I've never heard any reports on these "dead strips" and that would be ALLLLLLLLLLLL over the news if that was the case. I hate to be the defender of iPhone, but you're pulling an odd argument against touch screens. Nokia fixed their N800 screen problems last i checked?
 
Texrat's Avatar
Posts: 11,700 | Thanked: 10,045 times | Joined on Jun 2006 @ North Texas, USA
#15
Originally Posted by rok View Post
Engadget Video:
http://www.engadget.com/2007/08/29/n...-no-seriously/

The screen has similar dimensions compared to my beloved N800.

Texrat, it's your turn!
I think some people are pessimistic about a release date.
 
iball's Avatar
Posts: 729 | Thanked: 19 times | Joined on Mar 2007
#16
Originally Posted by sherifnix View Post
Seriously, my entire department has iphones (8 people) and there were no bad touchscreens.

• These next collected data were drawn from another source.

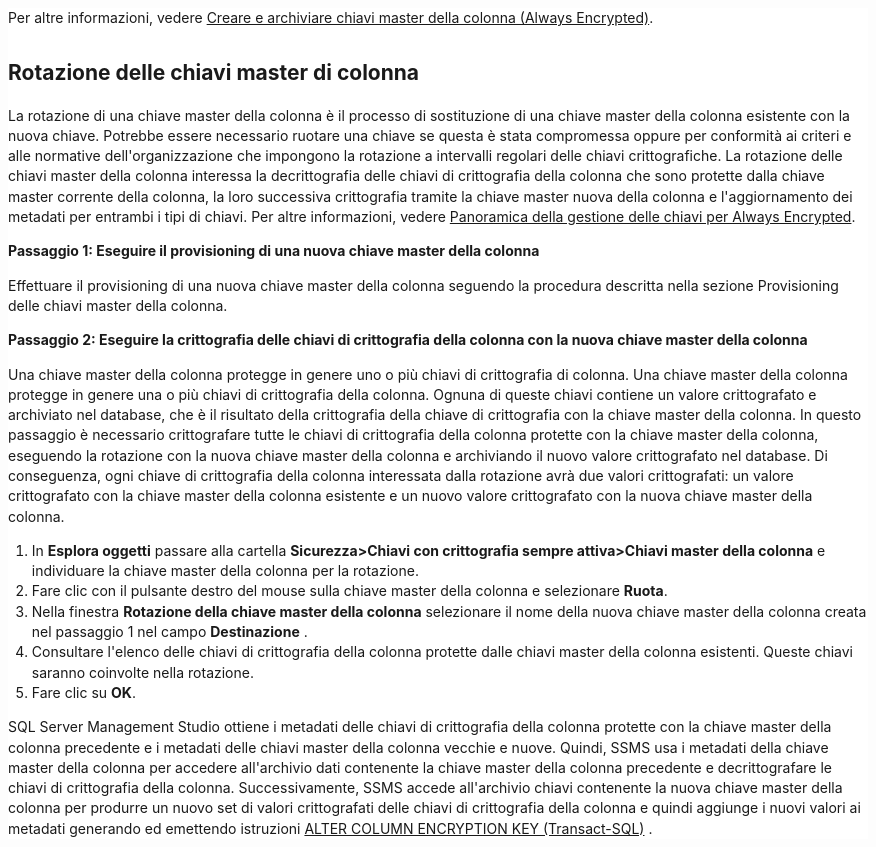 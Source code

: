 Per altre informazioni, vedere [Creare e archiviare chiavi master della colonna (Always Encrypted)](../../../relational-databases/security/encryption/create-and-store-column-master-keys-always-encrypted.md).

<a name="rotatecmk"></a>
## <a name="rotating-column-master-keys"></a>Rotazione delle chiavi master di colonna

La rotazione di una chiave master della colonna è il processo di sostituzione di una chiave master della colonna esistente con la nuova chiave. Potrebbe essere necessario ruotare una chiave se questa è stata compromessa oppure per conformità ai criteri e alle normative dell'organizzazione che impongono la rotazione a intervalli regolari delle chiavi crittografiche. La rotazione delle chiavi master della colonna interessa la decrittografia delle chiavi di crittografia della colonna che sono protette dalla chiave master corrente della colonna, la loro successiva crittografia tramite la chiave master nuova della colonna e l'aggiornamento dei metadati per entrambi i tipi di chiavi. Per altre informazioni, vedere [Panoramica della gestione delle chiavi per Always Encrypted](../../../relational-databases/security/encryption/overview-of-key-management-for-always-encrypted.md).

**Passaggio 1: Eseguire il provisioning di una nuova chiave master della colonna**

Effettuare il provisioning di una nuova chiave master della colonna seguendo la procedura descritta nella sezione Provisioning delle chiavi master della colonna.

**Passaggio 2: Eseguire la crittografia delle chiavi di crittografia della colonna con la nuova chiave master della colonna**

Una chiave master della colonna protegge in genere uno o più chiavi di crittografia di colonna. Una chiave master della colonna protegge in genere una o più chiavi di crittografia della colonna. Ognuna di queste chiavi contiene un valore crittografato e archiviato nel database, che è il risultato della crittografia della chiave di crittografia con la chiave master della colonna.
In questo passaggio è necessario crittografare tutte le chiavi di crittografia della colonna protette con la chiave master della colonna, eseguendo la rotazione con la nuova chiave master della colonna e archiviando il nuovo valore crittografato nel database. Di conseguenza, ogni chiave di crittografia della colonna interessata dalla rotazione avrà due valori crittografati: un valore crittografato con la chiave master della colonna esistente e un nuovo valore crittografato con la nuova chiave master della colonna.

1.  In **Esplora oggetti** passare alla cartella **Sicurezza>Chiavi con crittografia sempre attiva>Chiavi master della colonna** e individuare la chiave master della colonna per la rotazione.
2.  Fare clic con il pulsante destro del mouse sulla chiave master della colonna e selezionare **Ruota**.
3.  Nella finestra **Rotazione della chiave master della colonna** selezionare il nome della nuova chiave master della colonna creata nel passaggio 1 nel campo **Destinazione** .
4.  Consultare l'elenco delle chiavi di crittografia della colonna protette dalle chiavi master della colonna esistenti. Queste chiavi saranno coinvolte nella rotazione.
5.  Fare clic su **OK**.

SQL Server Management Studio ottiene i metadati delle chiavi di crittografia della colonna protette con la chiave master della colonna precedente e i metadati delle chiavi master della colonna vecchie e nuove. Quindi, SSMS usa i metadati della chiave master della colonna per accedere all'archivio dati contenente la chiave master della colonna precedente e decrittografare le chiavi di crittografia della colonna. Successivamente, SSMS accede all'archivio chiavi contenente la nuova chiave master della colonna per produrre un nuovo set di valori crittografati delle chiavi di crittografia della colonna e quindi aggiunge i nuovi valori ai metadati generando ed emettendo istruzioni [ALTER COLUMN ENCRYPTION KEY (Transact-SQL)](../../../t-sql/statements/alter-column-encryption-key-transact-sql.md) .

I've never heard any reports on these "dead strips" and that would be ALLLLLLLLLLLL over the news if that was the case. I hate to be the defender of iPhone, but you're pulling an odd argument against touch screens. Nokia fixed their N800 screen problems last i checked?
Did the internet "break"? Is Google offline?
Google is your friend.
 
Posts: 874 | Thanked: 316 times | Joined on Jun 2007 @ London UK
#17
Will it upset you all to be told that it is vaporware?

http://gizmodo.com/gadgets/smartphon...sso-294730.php

"This demo is strictly for the UI, not the device. The hardware is not even real. The LCD's images are overlayed on the hardware so we're not even talking working proto"
 
Karel Jansens's Avatar
Posts: 3,220 | Thanked: 326 times | Joined on Oct 2005 @ "Almost there!" (Monte Christo, Count of)
#18
All I've seen is a shady video of a device that appears to have a tilt sensor and a finger-friendly UI (if it is a UI, and not just the one application that mimicks the iPhone (<spit!>), of course).

I for one don't think that the iPhone's (<spit!>) UI is God's gift to humanity: It's finger-only, has only one input method, doesn't manage to implement all those shiny UI gimmicks in every application and is severely limited as a computing platform. So Nokia could do a whole lot better than try to imitate the iPhone (<spit!>).

If this thing is Nokia's "answer" to the iPhone (<spit!>) -- assuming for the moment that there was a question to begin with -- than it is this reporter's opinion that they're seriously scr*wed.
 
Posts: 631 | Thanked: 1,123 times | Joined on Sep 2005 @ Helsinki
#19
Originally Posted by Rebski View Post
Will it upset you all to be told that it is vaporware?

http://gizmodo.com/gadgets/smartphon...sso-294730.php
"This demo is strictly for the UI, not the device. The hardware is not even real. The LCD's images are overlayed on the hardware so we're not even talking working proto"
It kinds of depends on your definition of vaporware. As it said in the link, it is an UI demo for future S60 SW, supporting also touch screen devices. What the hardware there in that video is imho rather irrelevant.

Whereas iPhone is the combination of the device+the SW, S60, as you know, is the SW platform. It can run on any number of devices, so if the ... black blob device in the video isn't real, i frankly don't really see the relevance to the issue. It wasn't a demo of the HW, it was a demo of the SW.

HW:s that are capable of running touch screen UI's exist. It wouldn't be tied to any one particular HW form factor. Google "S60 touch".
 
barry99705's Avatar
Posts: 641 | Thanked: 27 times | Joined on Apr 2007
#20
Originally Posted by ragnar View Post
It kinds of depends on your definition of vaporware. As it said in the link, it is an UI demo for future S60 SW, supporting also touch screen devices. What the hardware there in that video is imho rather irrelevant.

Whereas iPhone is the combination of the device+the SW, S60, as you know, is the SW platform. It can run on any number of devices, so if the ... black blob device in the video isn't real, i frankly don't really see the relevance to the issue. It wasn't a demo of the HW, it was a demo of the SW.

HW:s that are capable of running touch screen UI's exist. It wouldn't be tied to any one particular HW form factor. Google "S60 touch".

I know 5 or 6 6th graders that can build a "UI demo" in flash that looks ten times better than that piece of crap or the iPhone. When they show a real chunk of hardware with at least a demo of the UI running, then I'll maybe get excited.